Ordinanza di Cassazione Civile Sez. 3 Num. 22445 Anno 2025
Civile Ord. Sez. 3 Num. 22445 Anno 2025
Presidente: NOME COGNOME NOME
Relatore: COGNOME
Data pubblicazione: 04/08/2025
O R D I N A N Z A
sul ricorso n. 548/22 proposto da:
-) COGNOME NOMECOGNOME domiciliato ex lege all’indirizzo PEC del proprio difensore, difeso dagli avvocati NOME COGNOME e NOME COGNOME
ricorrente –
nonché da
-) COGNOME NOME COGNOME domiciliato ex lege all’indirizzo PEC del proprio difensore, difeso dagli avvocati NOME COGNOME e NOME COGNOME
ricorrente –
nonché da
-) COGNOME Paolo, COGNOME NOME COGNOME NOME, COGNOME NOME, NOMECOGNOME NOME, NOMECOGNOME NOMECOGNOME Giura NOMECOGNOME NOME, NOMECOGNOME NOME, Grande NOME, Grandi NOMECOGNOME NOMECOGNOME NOMECOGNOME NOMECOGNOME NOME COGNOME NOMECOGNOME NOMECOGNOME NOMECOGNOME La Rosa NOMECOGNOME NOME, COGNOME NOMECOGNOME NOME, NOMECOGNOME NOMECOGNOME NOMECOGNOME COGNOME NOME, COGNOME NOME, domiciliati ex lege all’indirizzo PEC del proprio difensore, difesi dall’avvocato NOME COGNOME
– ricorrenti –
Oggetto:
danno
da
tardiva
attuazione
direttive comunitarie in
tema
specializzazione
medicina
contro
-) Presidenza del Consiglio dei Ministri; Ministero dell’Università e della Ricerca; Ministero dell’Economia e delle Finanze, Ministero della Salute, in persona rispettivamente del Presidente del Consiglio dei Ministri e dei Ministri pro tempore , domiciliati ex lege all’indirizzo PEC del proprio difensore, difes i dall’Avvocatura Generale dello Stato;
– controricorrenti – avverso la sentenza della Corte d’appello di Roma 25 giugno 2021 n. 4689; udita la relazione della causa svolta nella camera di consiglio del 14 luglio 2025 dal Consigliere relatore dott. NOME COGNOME
FATTI DI CAUSA
Nel 2011 tutti gli odierni ricorrenti (unitamente ad altri soggetti, nel numero complessivo di quattrocentoottantaquattro) convennero dinanzi al Tribunale di Roma la Presidenza del Consiglio dei ministri, il Ministero dell’Università e della ricerca scientifica , il Ministero della Salute ed il Ministero dell’economia, esponendo che:
-) dopo avere conseguito la laurea in medicina, si erano iscritti ad una scuola di specializzazione, immatricolandosi in anni compresi tra il 1983 ed il 1991;
-) durante il periodo di specializzazione non avevano percepito alcuna remunerazione o compenso da parte della scuola stessa;
-) le direttive comunitarie n. 75/362/CEE e 75/363/CEE, così come modificate dalla Direttiva 82/76/CEE, avevano imposto agli Stati membri di prevedere che ai frequentanti le scuole di specializzazione fosse corrisposta una adeguata retribuzione;
-) l’Italia aveva dato tardiva e parziale attuazione a tali direttive solo con la legge 8.8.1991 n. 257.
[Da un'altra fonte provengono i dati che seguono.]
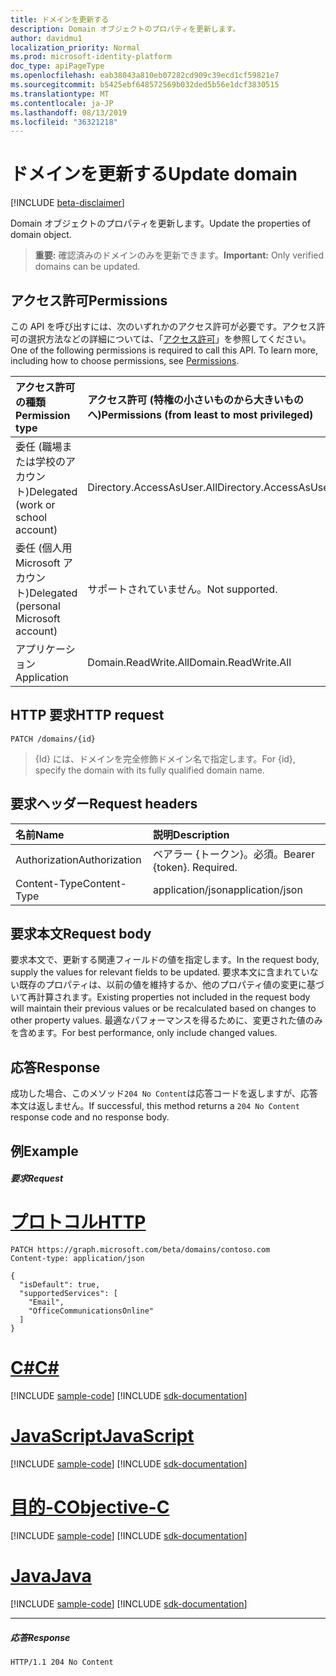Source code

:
 ```yaml
---
title: ドメインを更新する
description: Domain オブジェクトのプロパティを更新します。
author: davidmu1
localization_priority: Normal
ms.prod: microsoft-identity-platform
doc_type: apiPageType
ms.openlocfilehash: eab38043a810eb07282cd909c39ecd1cf59821e7
ms.sourcegitcommit: b5425ebf648572569b032ded5b56e1dcf3830515
ms.translationtype: MT
ms.contentlocale: ja-JP
ms.lasthandoff: 08/13/2019
ms.locfileid: "36321218"
---
```

# <a name="update-domain"></a><span data-ttu-id="68d79-103">ドメインを更新する</span><span class="sxs-lookup"><span data-stu-id="68d79-103">Update domain</span></span>

[!INCLUDE [beta-disclaimer](../../includes/beta-disclaimer.md)]

<span data-ttu-id="68d79-104">Domain オブジェクトのプロパティを更新します。</span><span class="sxs-lookup"><span data-stu-id="68d79-104">Update the properties of domain object.</span></span>

> <span data-ttu-id="68d79-105">**重要:** 確認済みのドメインのみを更新できます。</span><span class="sxs-lookup"><span data-stu-id="68d79-105">**Important:** Only verified domains can be updated.</span></span>

## <a name="permissions"></a><span data-ttu-id="68d79-106">アクセス許可</span><span class="sxs-lookup"><span data-stu-id="68d79-106">Permissions</span></span>

<span data-ttu-id="68d79-p101">この API を呼び出すには、次のいずれかのアクセス許可が必要です。アクセス許可の選択方法などの詳細については、「[アクセス許可](/graph/permissions-reference)」を参照してください。</span><span class="sxs-lookup"><span data-stu-id="68d79-p101">One of the following permissions is required to call this API. To learn more, including how to choose permissions, see [Permissions](/graph/permissions-reference).</span></span>


|<span data-ttu-id="68d79-109">アクセス許可の種類</span><span class="sxs-lookup"><span data-stu-id="68d79-109">Permission type</span></span>      | <span data-ttu-id="68d79-110">アクセス許可 (特権の小さいものから大きいものへ)</span><span class="sxs-lookup"><span data-stu-id="68d79-110">Permissions (from least to most privileged)</span></span>              |
|:--------------------|:---------------------------------------------------------|
|<span data-ttu-id="68d79-111">委任 (職場または学校のアカウント)</span><span class="sxs-lookup"><span data-stu-id="68d79-111">Delegated (work or school account)</span></span> | <span data-ttu-id="68d79-112">Directory.AccessAsUser.All</span><span class="sxs-lookup"><span data-stu-id="68d79-112">Directory.AccessAsUser.All</span></span>    |
|<span data-ttu-id="68d79-113">委任 (個人用 Microsoft アカウント)</span><span class="sxs-lookup"><span data-stu-id="68d79-113">Delegated (personal Microsoft account)</span></span> | <span data-ttu-id="68d79-114">サポートされていません。</span><span class="sxs-lookup"><span data-stu-id="68d79-114">Not supported.</span></span>    |
|<span data-ttu-id="68d79-115">アプリケーション</span><span class="sxs-lookup"><span data-stu-id="68d79-115">Application</span></span> | <span data-ttu-id="68d79-116">Domain.ReadWrite.All</span><span class="sxs-lookup"><span data-stu-id="68d79-116">Domain.ReadWrite.All</span></span> |

## <a name="http-request"></a><span data-ttu-id="68d79-117">HTTP 要求</span><span class="sxs-lookup"><span data-stu-id="68d79-117">HTTP request</span></span>
<!-- { "blockType": "ignored" } -->
```http
PATCH /domains/{id}
```

> <span data-ttu-id="68d79-118">{Id} には、ドメインを完全修飾ドメイン名で指定します。</span><span class="sxs-lookup"><span data-stu-id="68d79-118">For {id}, specify the domain with its fully qualified domain name.</span></span>

## <a name="request-headers"></a><span data-ttu-id="68d79-119">要求ヘッダー</span><span class="sxs-lookup"><span data-stu-id="68d79-119">Request headers</span></span>

| <span data-ttu-id="68d79-120">名前</span><span class="sxs-lookup"><span data-stu-id="68d79-120">Name</span></span>       | <span data-ttu-id="68d79-121">説明</span><span class="sxs-lookup"><span data-stu-id="68d79-121">Description</span></span>|
|:-----------|:-----------|
| <span data-ttu-id="68d79-122">Authorization</span><span class="sxs-lookup"><span data-stu-id="68d79-122">Authorization</span></span>  | <span data-ttu-id="68d79-p102">ベアラー {トークン}。必須。</span><span class="sxs-lookup"><span data-stu-id="68d79-p102">Bearer {token}. Required.</span></span> |
| <span data-ttu-id="68d79-125">Content-Type</span><span class="sxs-lookup"><span data-stu-id="68d79-125">Content-Type</span></span>  | <span data-ttu-id="68d79-126">application/json</span><span class="sxs-lookup"><span data-stu-id="68d79-126">application/json</span></span> |

## <a name="request-body"></a><span data-ttu-id="68d79-127">要求本文</span><span class="sxs-lookup"><span data-stu-id="68d79-127">Request body</span></span>

<span data-ttu-id="68d79-128">要求本文で、更新する関連フィールドの値を指定します。</span><span class="sxs-lookup"><span data-stu-id="68d79-128">In the request body, supply the values for relevant fields to be updated.</span></span> <span data-ttu-id="68d79-129">要求本文に含まれていない既存のプロパティは、以前の値を維持するか、他のプロパティ値の変更に基づいて再計算されます。</span><span class="sxs-lookup"><span data-stu-id="68d79-129">Existing properties not included in the request body will maintain their previous values or be recalculated based on changes to other property values.</span></span> <span data-ttu-id="68d79-130">最適なパフォーマンスを得るために、変更された値のみを含めます。</span><span class="sxs-lookup"><span data-stu-id="68d79-130">For best performance, only include changed values.</span></span>

## <a name="response"></a><span data-ttu-id="68d79-131">応答</span><span class="sxs-lookup"><span data-stu-id="68d79-131">Response</span></span>

<span data-ttu-id="68d79-132">成功した場合、このメソッド`204 No Content`は応答コードを返しますが、応答本文は返しません。</span><span class="sxs-lookup"><span data-stu-id="68d79-132">If successful, this method returns a `204 No Content` response code and no response body.</span></span>

## <a name="example"></a><span data-ttu-id="68d79-133">例</span><span class="sxs-lookup"><span data-stu-id="68d79-133">Example</span></span>
##### <a name="request"></a><span data-ttu-id="68d79-134">要求</span><span class="sxs-lookup"><span data-stu-id="68d79-134">Request</span></span>


# <a name="httptabhttp"></a>[<span data-ttu-id="68d79-135">プロトコル</span><span class="sxs-lookup"><span data-stu-id="68d79-135">HTTP</span></span>](#tab/http)
<!-- {
  "blockType": "request",
  "name": "update_domain"
}-->
```http
PATCH https://graph.microsoft.com/beta/domains/contoso.com
Content-type: application/json

{
  "isDefault": true,
  "supportedServices": [
    "Email",
    "OfficeCommunicationsOnline"
  ]
}
```
# <a name="ctabcsharp"></a>[<span data-ttu-id="68d79-136">C#</span><span class="sxs-lookup"><span data-stu-id="68d79-136">C#</span></span>](#tab/csharp)
[!INCLUDE [sample-code](../includes/snippets/csharp/update-domain-csharp-snippets.md)]
[!INCLUDE [sdk-documentation](../includes/snippets/snippets-sdk-documentation-link.md)]

# <a name="javascripttabjavascript"></a>[<span data-ttu-id="68d79-137">JavaScript</span><span class="sxs-lookup"><span data-stu-id="68d79-137">JavaScript</span></span>](#tab/javascript)
[!INCLUDE [sample-code](../includes/snippets/javascript/update-domain-javascript-snippets.md)]
[!INCLUDE [sdk-documentation](../includes/snippets/snippets-sdk-documentation-link.md)]

# <a name="objective-ctabobjc"></a>[<span data-ttu-id="68d79-138">目的-C</span><span class="sxs-lookup"><span data-stu-id="68d79-138">Objective-C</span></span>](#tab/objc)
[!INCLUDE [sample-code](../includes/snippets/objc/update-domain-objc-snippets.md)]
[!INCLUDE [sdk-documentation](../includes/snippets/snippets-sdk-documentation-link.md)]

# <a name="javatabjava"></a>[<span data-ttu-id="68d79-139">Java</span><span class="sxs-lookup"><span data-stu-id="68d79-139">Java</span></span>](#tab/java)
[!INCLUDE [sample-code](../includes/snippets/java/update-domain-java-snippets.md)]
[!INCLUDE [sdk-documentation](../includes/snippets/snippets-sdk-documentation-link.md)]

---


##### <a name="response"></a><span data-ttu-id="68d79-140">応答</span><span class="sxs-lookup"><span data-stu-id="68d79-140">Response</span></span>

<!-- {
  "blockType": "response",
  "truncated": true,
  "@odata.type": "microsoft.graph.domain"
} -->
```http
HTTP/1.1 204 No Content
```

<!-- uuid: 8fcb5dbc-d5aa-4681-8e31-b001d5168d79
2015-10-25 14:57:30 UTC -->
<!--
{
  "type": "#page.annotation",
  "description": "Update domain",
  "keywords": "",
  "section": "documentation",
  "tocPath": "",
  "suppressions": [
  ]
}
-->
Conclusero pertanto chiedendo la condanna delle amministrazioni convenute al risarcimento del danno sofferto in conseguenza della tardiva attuazione delle suddette direttive.
Con sentenza 19.10.2015 n. 20877 il Tribunale di Roma (per quanto ancora rileva in questa sede):
dichiarò inammissibili le domande proposte da NOME COGNOME e NOME COGNOME;
accolse le domande proposte da NOME COGNOME e NOME COGNOME;
rigettò tutte le altre domande per intervenuta prescrizione del credito. La sentenza fu appellata dai soccombenti.
Con sentenza 25.6.2021 n. 4689 la Corte d’appello di Roma accolse il solo gravame proposto da NOME COGNOME rigettò tutti gli altri appelli e condannò i soccombenti alla rifusione delle spese.
La sentenza d’appello è stata impugnata per cassazione con tre distinti ricorsi, in ordine cronologico:
da NOME COGNOME con ricorso fondato su un motivo (ricorso notificato il 18.12.2021);
da NOME COGNOME con ricorso unitario fondato su un motivo (ricorso notificato il 24.1.2022 alle ore 12:19);
da un gruppo di 33 ricorrenti (d’ora innanzi, ‘il gruppo Gargano’), con ricorso fondato su due motivi (ricorso notificato il 24.1.2022 alle ore 12:41).
La Presidenza del Consiglio ed i tre ministeri sopra indicati hanno resistito con due distinti controricors i all’impugnazione proposta dal ‘gruppo Gargano’ ed a quella proposta da NOME COGNOME.
NOME COGNOME ed il ‘gruppo Gargano’ hanno depositato memoria.
RAGIONI DELLA DECISIONE
Questioni preliminari.
Il ricorso va dichiarato estinto con riferimento all’impugnazione di NOME COGNOME il cui difensore, legittimatovi da idonea procura, con atto depositato il 9.7.2025 ha rinunciato al ricorso.
1. Il ricorso di NOME COGNOME.
Con l’unico motivo di ricorso è denunciata , ai sensi dell’art. 360 n. 4 c.p.c., la violazione di sette diverse norme di legge (artt. 5 e 189 TUE; art. 10 Cost.; artt. 2934, 2935 e 2938 c.c.; art. 6 d. lgs. 257/91 e art. 11 l. 370/99).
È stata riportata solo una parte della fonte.